» YOUR INSTRUCTIONS
Reproduce every entry exactly as shown.
-=-=-
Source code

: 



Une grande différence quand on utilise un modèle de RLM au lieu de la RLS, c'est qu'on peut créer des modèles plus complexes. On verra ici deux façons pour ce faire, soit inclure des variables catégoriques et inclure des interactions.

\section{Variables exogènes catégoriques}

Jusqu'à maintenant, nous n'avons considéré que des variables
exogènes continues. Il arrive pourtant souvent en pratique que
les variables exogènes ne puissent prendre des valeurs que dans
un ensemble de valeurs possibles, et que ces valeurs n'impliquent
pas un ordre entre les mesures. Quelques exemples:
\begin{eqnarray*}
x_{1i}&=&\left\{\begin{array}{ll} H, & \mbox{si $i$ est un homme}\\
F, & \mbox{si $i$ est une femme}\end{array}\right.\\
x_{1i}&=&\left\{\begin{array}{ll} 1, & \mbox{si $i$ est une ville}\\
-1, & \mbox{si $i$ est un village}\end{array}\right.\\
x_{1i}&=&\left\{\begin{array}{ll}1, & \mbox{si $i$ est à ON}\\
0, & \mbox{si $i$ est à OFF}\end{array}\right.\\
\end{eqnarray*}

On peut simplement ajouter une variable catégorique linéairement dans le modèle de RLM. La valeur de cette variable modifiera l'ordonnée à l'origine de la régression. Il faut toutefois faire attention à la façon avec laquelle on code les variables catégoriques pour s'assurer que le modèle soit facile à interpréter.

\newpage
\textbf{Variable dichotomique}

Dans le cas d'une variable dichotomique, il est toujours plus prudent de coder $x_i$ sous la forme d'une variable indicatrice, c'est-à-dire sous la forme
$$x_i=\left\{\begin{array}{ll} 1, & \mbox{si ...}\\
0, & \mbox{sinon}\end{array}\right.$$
-=-=-
» RESPONSE FOR THIS EXERCISE
Source code

: 



Une grande différence quand on utilise un modèle de RLM au lieu de la RLS, c'est qu'on peut créer des modèles plus complexes. On verra ici deux façons pour ce faire, soit inclure des variables catégoriques et inclure des interactions.

\section{Variables exogènes catégoriques}

Jusqu'à maintenant, nous n'avons considéré que des variables
exogènes continues. Il arrive pourtant souvent en pratique que
les variables exogènes ne puissent prendre des valeurs que dans
un ensemble de valeurs possibles, et que ces valeurs n'impliquent
pas un ordre entre les mesures. Quelques exemples:
\begin{eqnarray*}
x_{1i}&=&\left\{\begin{array}{ll} H, & \mbox{si $i$ est un homme}\\
F, & \mbox{si $i$ est une femme}\end{array}\right.\\
x_{1i}&=&\left\{\begin{array}{ll} 1, & \mbox{si $i$ est une ville}\\
-1, & \mbox{si $i$ est un village}\end{array}\right.\\
x_{1i}&=&\left\{\begin{array}{ll}1, & \mbox{si $i$ est à ON}\\
0, & \mbox{si $i$ est à OFF}\end{array}\right.\\
\end{eqnarray*}

On peut simplement ajouter une variable catégorique linéairement dans le modèle de RLM. La valeur de cette variable modifiera l'ordonnée à l'origine de la régression. Il faut toutefois faire attention à la façon avec laquelle on code les variables catégoriques pour s'assurer que le modèle soit facile à interpréter.

\newpage
\textbf{Variable dichotomique}

Dans le cas d'une variable dichotomique, il est toujours plus prudent de coder $x_i$ sous la forme d'une variable indicatrice, c'est-à-dire sous la forme
$$x_i=\left\{\begin{array}{ll} 1, & \mbox{si ...}\\
0, & \mbox{sinon}\end{array}\right.$$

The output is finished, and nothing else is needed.